Developing tools for semi-automatic classification of phytoliths: a plea for help with image processing

Carla Lancelotti; Alessandro Mosca; Michelangelo Diligenti; Bernardo Rondelli; Marco Madella

University of Southampton OCS (beta), CAA 2012

Carla Lancelotti, Alessandro Mosca, Michelangelo Diligenti, Bernardo Rondelli, Marco Madella

Last modified: 2011-12-22

Abstract

Phytoliths are an important marker for past human activities related to the exploitation and use of plant re source for consumption and other reasons. The study of phytolith is a relatively new approach within archaeobotany in comparison with macro-remain or charcoal analysis. However, they constitute our only source of information on plant-related activities in all those instances where macro-fossils (seeds, fruits, charcoal) are not preserved for physical, chemical or taphomonical reasons. The microscopic identification of phytoliths is a lengthy and time-consuming process, highly based on the specialist level of experience and knowledge. Indeed, the taxonomical classification of phytoliths is complicated by the biological nature of these inorganic particles that form inside plant cells.
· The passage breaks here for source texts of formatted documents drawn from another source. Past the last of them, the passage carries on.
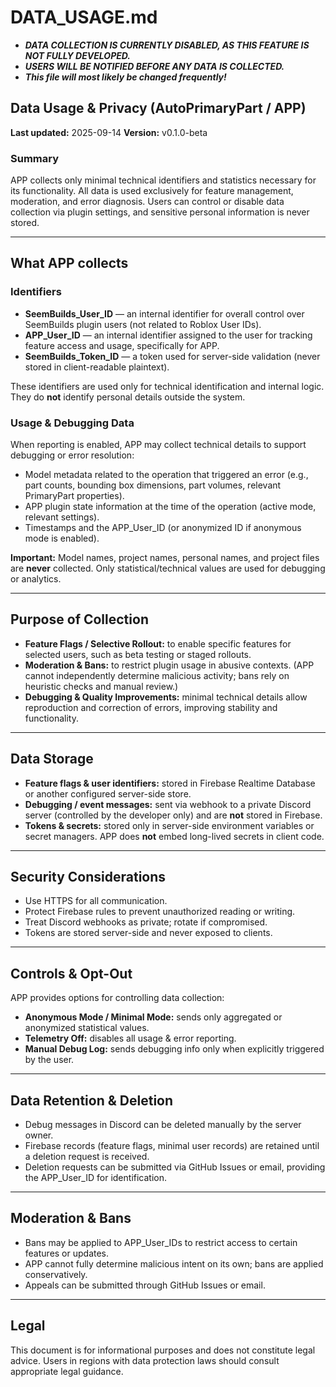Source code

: # DATA_USAGE.md
- ***DATA COLLECTION IS CURRENTLY DISABLED, AS THIS FEATURE IS NOT FULLY DEVELOPED.***
- ***USERS WILL BE NOTIFIED BEFORE ANY DATA IS COLLECTED.***
- ***This file will most likely be changed frequently!***
  
## Data Usage & Privacy (AutoPrimaryPart / APP)

**Last updated:** 2025-09-14 
**Version:** v0.1.0-beta


### Summary
APP collects only minimal technical identifiers and statistics necessary for its functionality. All data is used exclusively for feature management, moderation, and error diagnosis. Users can control or disable data collection via plugin settings, and sensitive personal information is never stored.

---

## What APP collects

### Identifiers
- **SeemBuilds_User_ID** —  an internal identifier for overall control over SeemBuilds plugin users (not related to Roblox User IDs).
- **APP_User_ID** — an internal identifier assigned to the user for tracking feature access and usage, specifically for APP. 
- **SeemBuilds_Token_ID** — a token used for server-side validation (never stored in client-readable plaintext).

These identifiers are used only for technical identification and internal logic. They do **not** identify personal details outside the system.

### Usage & Debugging Data
When reporting is enabled, APP may collect technical details to support debugging or error resolution:
- Model metadata related to the operation that triggered an error (e.g., part counts, bounding box dimensions, part volumes, relevant PrimaryPart properties).  
- APP plugin state information at the time of the operation (active mode, relevant settings).  
- Timestamps and the APP_User_ID (or anonymized ID if anonymous mode is enabled).

**Important:** Model names, project names, personal names, and project files are **never** collected. Only statistical/technical values are used for debugging or analytics.

---

## Purpose of Collection

- **Feature Flags / Selective Rollout:** to enable specific features for selected users, such as beta testing or staged rollouts.  
- **Moderation & Bans:** to restrict plugin usage in abusive contexts. (APP cannot independently determine malicious activity; bans rely on heuristic checks and manual review.)  
- **Debugging & Quality Improvements:** minimal technical details allow reproduction and correction of errors, improving stability and functionality.

---

## Data Storage

- **Feature flags & user identifiers:** stored in Firebase Realtime Database or another configured server-side store.  
- **Debugging / event messages:** sent via webhook to a private Discord server (controlled by the developer only) and are **not** stored in Firebase.  
- **Tokens & secrets:** stored only in server-side environment variables or secret managers. APP does **not** embed long-lived secrets in client code.

---

## Security Considerations

- Use HTTPS for all communication.  
- Protect Firebase rules to prevent unauthorized reading or writing.  
- Treat Discord webhooks as private; rotate if compromised.  
- Tokens are stored server-side and never exposed to clients.

---

## Controls & Opt-Out

APP provides options for controlling data collection:

- **Anonymous Mode / Minimal Mode:** sends only aggregated or anonymized statistical values.  
- **Telemetry Off:** disables all usage & error reporting.  
- **Manual Debug Log:** sends debugging info only when explicitly triggered by the user.

---

## Data Retention & Deletion

- Debug messages in Discord can be deleted manually by the server owner.  
- Firebase records (feature flags, minimal user records) are retained until a deletion request is received.  
- Deletion requests can be submitted via GitHub Issues or email, providing the APP_User_ID for identification.

---

## Moderation & Bans

- Bans may be applied to APP_User_IDs to restrict access to certain features or updates.  
- APP cannot fully determine malicious intent on its own; bans are applied conservatively.  
- Appeals can be submitted through GitHub Issues or email.

---

## Legal 

This document is for informational purposes and does not constitute legal advice. Users in regions with data protection laws should consult appropriate legal guidance.
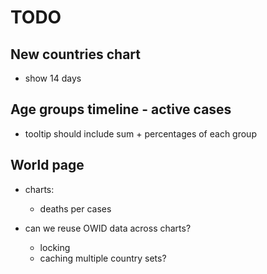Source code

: # TODO

## New countries chart
- show 14 days

## Age groups timeline - active cases
- tooltip should include sum + percentages of each group

## World page
- charts:
    - deaths per cases

- can we reuse OWID data across charts?
    - locking
    - caching multiple country sets?
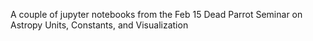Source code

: A couple of jupyter notebooks from the Feb 15 Dead Parrot Seminar on Astropy Units, Constants, and Visualization
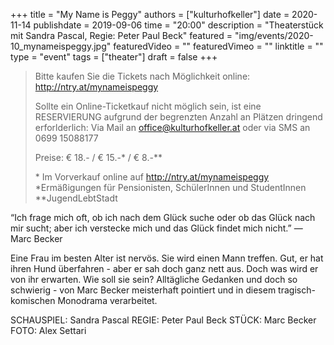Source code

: +++
title = "My Name is Peggy"
authors = ["kulturhofkeller"]
date = 2020-11-14
publishdate = 2019-09-06
time = "20:00"
description = "Theaterstück mit Sandra Pascal, Regie: Peter Paul Beck"
featured = "img/events/2020-10_mynameispeggy.jpg"
featuredVideo = ""
featuredVimeo = ""
linktitle = ""
type = "event"
tags = ["theater"]
draft = false
+++

> Bitte kaufen Sie die Tickets nach Möglichkeit online: [http://ntry.at/mynameispeggy
](http://ntry.at/mynameispeggy)
>
> Sollte ein Online-Ticketkauf nicht möglich sein, ist eine RESERVIERUNG aufgrund der begrenzten Anzahl an Plätzen dringend erforlderlich: 
Via Mail an office@kulturhofkeller.at oder via SMS an 0699 15088177  
>
> Preise: € 18.- / € 15.-\* / € 8.-\*\*
>
> \* Im Vorverkauf online auf http://ntry.at/mynameispeggy 
> \*Ermäßigungen für Pensionisten, SchülerInnen und StudentInnen \*\*JugendLebtStadt

“Ich frage mich oft, ob ich nach dem Glück suche oder ob das Glück nach mir sucht; aber ich verstecke mich und das Glück findet mich nicht.”
— Marc Becker

Eine Frau im besten Alter ist nervös. Sie wird einen Mann treffen. Gut, er hat ihren Hund überfahren - aber er sah doch ganz nett aus. Doch was wird er von ihr erwarten. Wie soll sie sein? Alltägliche Gedanken und doch so schwierig - von Marc Becker meisterhaft pointiert und in diesem tragisch-komischen Monodrama verarbeitet. 

SCHAUSPIEL: Sandra Pascal 
REGIE: Peter Paul Beck 
STÜCK: Marc Becker
FOTO: Alex Settari 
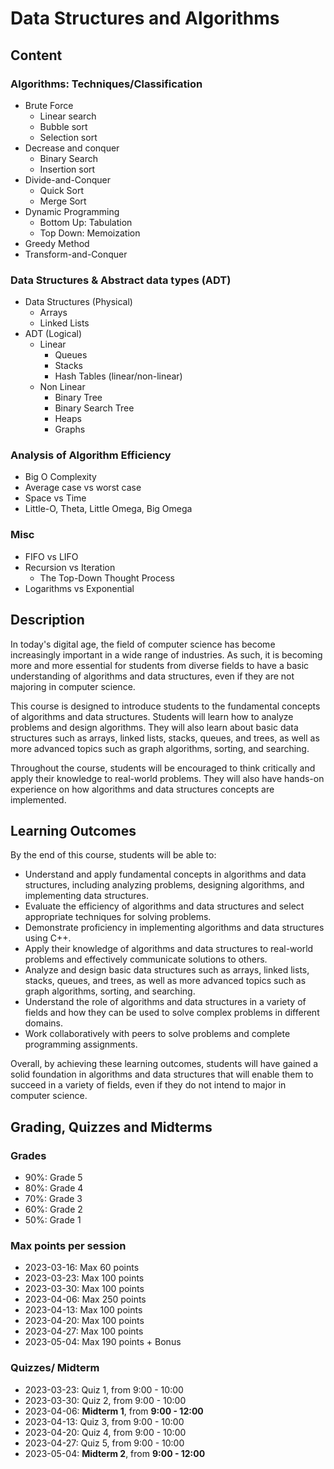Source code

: # Data Structures and Algorithms

## Content

### Algorithms: Techniques/Classification

- Brute Force
  - Linear search
  - Bubble sort
  - Selection sort
- Decrease and conquer
  - Binary Search
  - Insertion sort
- Divide-and-Conquer
  - Quick Sort
  - Merge Sort
- Dynamic Programming
  - Bottom Up: Tabulation
  - Top Down: Memoization
- Greedy Method
- Transform-and-Conquer

### Data Structures & Abstract data types (ADT)

- Data Structures (Physical)
  - Arrays
  - Linked Lists
- ADT (Logical)
  - Linear
    - Queues
    - Stacks
    - Hash Tables (linear/non-linear)
  - Non Linear
    - Binary Tree
    - Binary Search Tree
    - Heaps
    - Graphs

### Analysis of Algorithm Efficiency

- Big O Complexity
- Average case vs worst case
- Space vs Time
- Little-O, Theta, Little Omega, Big Omega

### Misc

- FIFO vs LIFO
- Recursion vs Iteration
  - The Top-Down Thought Process
- Logarithms vs Exponential

## Description

In today's digital age, the field of computer science has become increasingly important in a wide range of industries. As such, it is becoming more and more essential for students from diverse fields to have a basic understanding of algorithms and data structures, even if they are not majoring in computer science.

This course is designed to introduce students to the fundamental concepts of algorithms and data structures. Students will learn how to analyze problems and design algorithms. They will also learn about basic data structures such as arrays, linked lists, stacks, queues, and trees, as well as more advanced topics such as graph algorithms, sorting, and searching.

Throughout the course, students will be encouraged to think critically and apply their knowledge to real-world problems. They will also have hands-on experience on how algorithms and data structures concepts are implemented.

## Learning Outcomes

By the end of this course, students will be able to:

- Understand and apply fundamental concepts in algorithms and data structures, including analyzing problems, designing algorithms, and implementing data structures.
- Evaluate the efficiency of algorithms and data structures and select appropriate techniques for solving problems.
- Demonstrate proficiency in implementing algorithms and data structures using C++.
- Apply their knowledge of algorithms and data structures to real-world problems and effectively communicate solutions to others.
- Analyze and design basic data structures such as arrays, linked lists, stacks, queues, and trees, as well as more advanced topics such as graph algorithms, sorting, and searching.
- Understand the role of algorithms and data structures in a variety of fields and how they can be used to solve complex problems in different domains.
- Work collaboratively with peers to solve problems and complete programming assignments.

Overall, by achieving these learning outcomes, students will have gained a solid foundation in algorithms and data structures that will enable them to succeed in a variety of fields, even if they do not intend to major in computer science.

## Grading, Quizzes and Midterms

### Grades

- 90%: Grade 5
- 80%: Grade 4
- 70%: Grade 3
- 60%: Grade 2
- 50%: Grade 1

### Max points per session

- 2023-03-16: Max 60 points
- 2023-03-23: Max 100 points
- 2023-03-30: Max 100 points
- 2023-04-06: Max 250 points
- 2023-04-13: Max 100 points
- 2023-04-20: Max 100 points
- 2023-04-27: Max 100 points
- 2023-05-04: Max 190 points + Bonus

### Quizzes/ Midterm

- 2023-03-23: Quiz 1, from 9:00 - 10:00
- 2023-03-30: Quiz 2, from 9:00 - 10:00
- 2023-04-06: **Midterm 1**, from **9:00 - 12:00**
- 2023-04-13: Quiz 3, from 9:00 - 10:00
- 2023-04-20: Quiz 4, from 9:00 - 10:00
- 2023-04-27: Quiz 5, from 9:00 - 10:00
- 2023-05-04: **Midterm 2**, from **9:00 - 12:00**
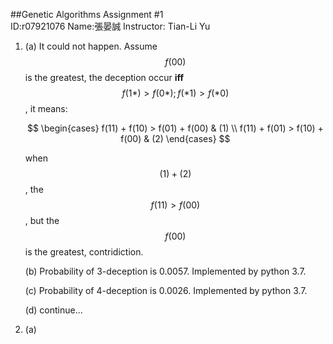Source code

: ##Genetic Algorithms Assignment #1     
	ID:r07921076 Name:張晏誠 Instructor: Tian-Li Yu

1. (a) It could not happen. Assume $$f(00)$$ is the greatest, the deception occur 	**iff** $$ f(1*)>f(0*) ; f(*1)>f(*0) $$, it means: 

	$$
	\begin{cases}
	  f(11) + f(10) > f(01) + f(00) & (1)  \\
	  f(11) + f(01) > f(10) + f(00) & (2)  
	\end{cases}
	$$

	when $$(1) + (2)$$, the $$f(11)>f(00)$$, but the $$f(00)$$ is the greatest, contridiction.      

	(b) Probability of 3-deception is 0.0057. Implemented by python 3.7.
	
	(c) Probability of 4-deception is 0.0026. Implemented by python 3.7.
	
	(d) continue...
	
2. (a)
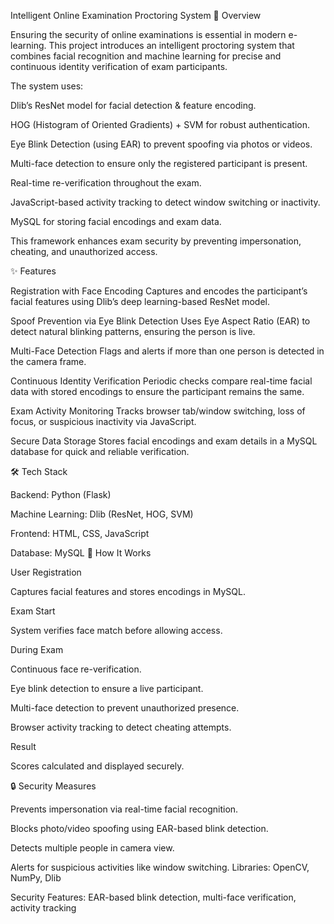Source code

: Intelligent Online Examination Proctoring System
📌 Overview

Ensuring the security of online examinations is essential in modern e-learning.
This project introduces an intelligent proctoring system that combines facial recognition and machine learning for precise and continuous identity verification of exam participants.

The system uses:

Dlib’s ResNet model for facial detection & feature encoding.

HOG (Histogram of Oriented Gradients) + SVM for robust authentication.

Eye Blink Detection (using EAR) to prevent spoofing via photos or videos.

Multi-face detection to ensure only the registered participant is present.

Real-time re-verification throughout the exam.

JavaScript-based activity tracking to detect window switching or inactivity.

MySQL for storing facial encodings and exam data.

This framework enhances exam security by preventing impersonation, cheating, and unauthorized access.

✨ Features

Registration with Face Encoding
Captures and encodes the participant’s facial features using Dlib’s deep learning-based ResNet model.

Spoof Prevention via Eye Blink Detection
Uses Eye Aspect Ratio (EAR) to detect natural blinking patterns, ensuring the person is live.

Multi-Face Detection
Flags and alerts if more than one person is detected in the camera frame.

Continuous Identity Verification
Periodic checks compare real-time facial data with stored encodings to ensure the participant remains the same.

Exam Activity Monitoring
Tracks browser tab/window switching, loss of focus, or suspicious inactivity via JavaScript.

Secure Data Storage
Stores facial encodings and exam details in a MySQL database for quick and reliable verification.

🛠️ Tech Stack

Backend: Python (Flask)

Machine Learning: Dlib (ResNet, HOG, SVM)

Frontend: HTML, CSS, JavaScript

Database: MySQL
🎯 How It Works

User Registration

Captures facial features and stores encodings in MySQL.

Exam Start

System verifies face match before allowing access.

During Exam

Continuous face re-verification.

Eye blink detection to ensure a live participant.

Multi-face detection to prevent unauthorized presence.

Browser activity tracking to detect cheating attempts.

Result

Scores calculated and displayed securely.

🔒 Security Measures

Prevents impersonation via real-time facial recognition.

Blocks photo/video spoofing using EAR-based blink detection.

Detects multiple people in camera view.

Alerts for suspicious activities like window switching.
Libraries: OpenCV, NumPy, Dlib

Security Features: EAR-based blink detection, multi-face verification, activity tracking
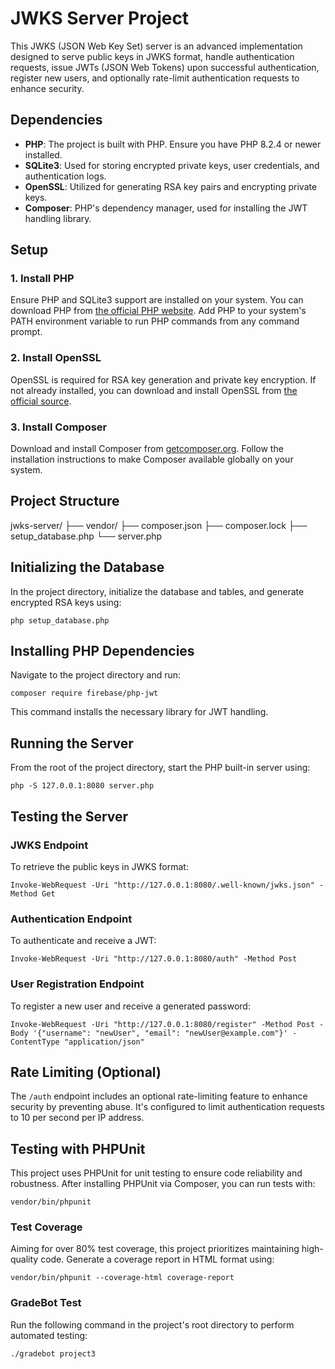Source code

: # JWKS Server Project

This JWKS (JSON Web Key Set) server is an advanced implementation designed to serve public keys in JWKS format, handle authentication requests, issue JWTs (JSON Web Tokens) upon successful authentication, register new users, and optionally rate-limit authentication requests to enhance security.

## Dependencies

- **PHP**: The project is built with PHP. Ensure you have PHP 8.2.4 or newer installed.
- **SQLite3**: Used for storing encrypted private keys, user credentials, and authentication logs.
- **OpenSSL**: Utilized for generating RSA key pairs and encrypting private keys.
- **Composer**: PHP's dependency manager, used for installing the JWT handling library.

## Setup

### 1. Install PHP

Ensure PHP and SQLite3 support are installed on your system. You can download PHP from [the official PHP website](https://www.php.net/downloads.php). Add PHP to your system's PATH environment variable to run PHP commands from any command prompt.

### 2. Install OpenSSL

OpenSSL is required for RSA key generation and private key encryption. If not already installed, you can download and install OpenSSL from [the official source](https://www.openssl.org/source/).

### 3. Install Composer

Download and install Composer from [getcomposer.org](https://getcomposer.org/download/). Follow the installation instructions to make Composer available globally on your system.

## Project Structure

jwks-server/
├── vendor/
├── composer.json
├── composer.lock
├── setup_database.php
└── server.php


## Initializing the Database

In the project directory, initialize the database and tables, and generate encrypted RSA keys using:

    php setup_database.php

## Installing PHP Dependencies

Navigate to the project directory and run:

    composer require firebase/php-jwt

This command installs the necessary library for JWT handling.

## Running the Server

From the root of the project directory, start the PHP built-in server using:

    php -S 127.0.0.1:8080 server.php

## Testing the Server

### JWKS Endpoint

To retrieve the public keys in JWKS format:

    Invoke-WebRequest -Uri "http://127.0.0.1:8080/.well-known/jwks.json" -Method Get

### Authentication Endpoint

To authenticate and receive a JWT:

    Invoke-WebRequest -Uri "http://127.0.0.1:8080/auth" -Method Post

### User Registration Endpoint

To register a new user and receive a generated password:

    Invoke-WebRequest -Uri "http://127.0.0.1:8080/register" -Method Post -Body '{"username": "newUser", "email": "newUser@example.com"}' -ContentType "application/json"

## Rate Limiting (Optional)

The `/auth` endpoint includes an optional rate-limiting feature to enhance security by preventing abuse. It's configured to limit authentication requests to 10 per second per IP address.

## Testing with PHPUnit

This project uses PHPUnit for unit testing to ensure code reliability and robustness. After installing PHPUnit via Composer, you can run tests with:

    vendor/bin/phpunit

### Test Coverage

Aiming for over 80% test coverage, this project prioritizes maintaining high-quality code. Generate a coverage report in HTML format using:

    vendor/bin/phpunit --coverage-html coverage-report

### GradeBot Test

Run the following command in the project's root directory to perform automated testing:

    ./gradebot project3
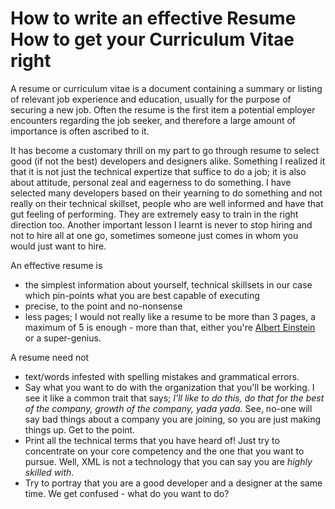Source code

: # How to write an effective Resume How to get your Curriculum Vitae right

A resume or curriculum vitae is a document containing a summary or listing of relevant job experience and education, usually for the purpose of securing a new job. Often the resume is the first item a potential employer encounters regarding the job seeker, and therefore a large amount of importance is often ascribed to it.

It has become a customary thrill on my part to go through resume  to select good (if not the best) developers and designers alike. Something I realized it that it is not just the technical expertize that suffice to do a job; it is also about attitude, personal zeal and eagerness to do something. I have selected many developers based on their yearning to do something and not really on their technical skillset, people who are well informed and have that gut feeling of performing. They are extremely easy to train in the right direction too. Another important lesson I learnt is never to stop hiring and not to hire all at one go, sometimes someone just comes in whom you would just want to hire.

An effective resume is

- the simplest information about yourself, technical skillsets in our case which pin-points what you are best capable of executing
- precise, to the point and no-nonsense
- less pages; I would not really like a resume to be more than 3 pages, a maximum of 5 is enough - more than that, either you're [Albert Einstein](http://en.wikipedia.org/wiki/Einstein%2C_Albert) or a super-genius.

A resume need not

- text/words infested with spelling mistakes and grammatical errors.
- Say what you want to do with the organization that you'll be working. I see it like a common trait that says; _I'll like to do this, do that for the best of the company, growth of the company, yada yada._ See, no-one will say bad things about a company you are joining, so you are just making things up. Get to the point.
- Print all the technical terms that you have heard of! Just try to concentrate on your core competency and the one that you want to pursue. Well, XML is not a technology that you can say you are _highly skilled with_.
- Try to portray that you are a good developer and a designer at the same time. We get confused - what do you want to do?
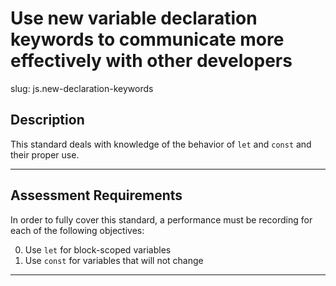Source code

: # Use new variable declaration keywords to communicate more effectively with other developers

slug: js.new-declaration-keywords

## Description
This standard deals with knowledge of the behavior of `let` and `const` and their proper use.

---
## Assessment Requirements
In order to fully cover this standard, a performance must be recording for each of the following objectives:

0. Use `let` for block-scoped variables
1. Use `const` for variables that will not change

---
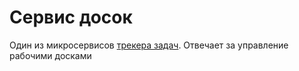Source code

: # Сервис досок

Один из микросервисов [трекера задач](https://github.com/superngb3000/task-tracker). Отвечает за управление рабочими досками

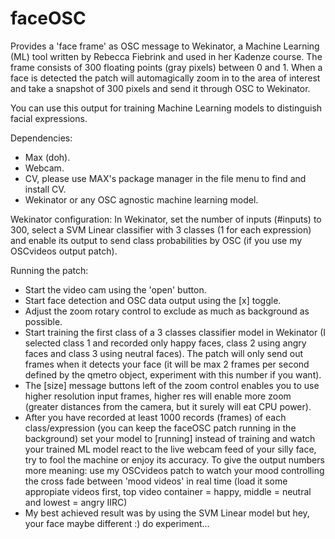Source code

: # faceOSC

Provides a 'face frame' as OSC message to Wekinator, a Machine Learning (ML) tool written by Rebecca Fiebrink and used in her Kadenze course. The frame consists of 300 floating points (gray pixels) between 0 and 1. When a face is detected the patch will automagically zoom in to the area of interest and take a snapshot of 300 pixels and send it through OSC to Wekinator.

You can use this output for training Machine Learning models to distinguish facial expressions.

Dependencies:
- Max (doh).
- Webcam.
- CV, please use MAX's package manager in the file menu to find and install CV.
- Wekinator or any OSC agnostic machine learning model.

Wekinator configuration:
In Wekinator, set the number of inputs (#inputs) to 300, select a SVM Linear classifier with 3 classes (1 for each expression) and enable its output to send class probabilities by OSC (if you use my OSCvideos output patch).

Running the patch:
- Start the video cam using the 'open' button.
- Start face detection and OSC data output using the [x] toggle.
- Adjust the zoom rotary control to exclude as much as background as possible.
- Start training the first class of a 3 classes classifier model in Wekinator (I selected class 1 and recorded only happy faces, class 2 using angry faces and class 3 using neutral faces). The patch will only send out frames when it detects your face (it will be max 2 frames per second defined by the qmetro object, experiment with this number if you want).
- The [size] message buttons left of the zoom control enables you to use higher resolution input frames, higher res will enable more zoom (greater distances from the camera, but it surely will eat CPU power).
- After you have recorded at least 1000 records (frames) of each class/expression (you can keep the faceOSC patch running in the background) set your model to [running] instead of training and watch your trained ML model react to the live webcam feed of your silly face, try to fool the machine or enjoy its accuracy. To give the output numbers more meaning: use my OSCvideos patch to watch your mood controlling the cross fade between 'mood videos' in real time (load it some appropiate videos first, top video container = happy, middle = neutral and lowest = angry IIRC)
- My best achieved result was by using the SVM Linear model but hey, your face maybe different :) do experiment...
As so, phytoliths pertaining to the same category can in fact assume several slightly different forms, with particles that can converge into different categories.

A proposal was made to develop a general framework to incorporate first-order logic (FOL) clauses, that are thought of as abstract and partial representations of the environment, into kernel machines that learn within a semi-supervised scheme. The framework relies on a multi-task learning scheme where each task is associated with a kind of unary predicate defined on the feature space, while higher level abstract representations consist of FOL clauses made of these predicates. The challenge is to demonstrate that, in presence of relatively small collection of supervised examples, the performances of the kernel machines are significantly improved by feeding them with a domain-specific knowledge base of logical clauses.

Preliminary experimental analyses studied the effect of the introduction of the constraints in the learning process for different dimensionalities of the input space, showing that the accuracy gain is very significant for larger input spaces, corresponding to harder learning settings, where generalization using standard kernel machines is often difficult.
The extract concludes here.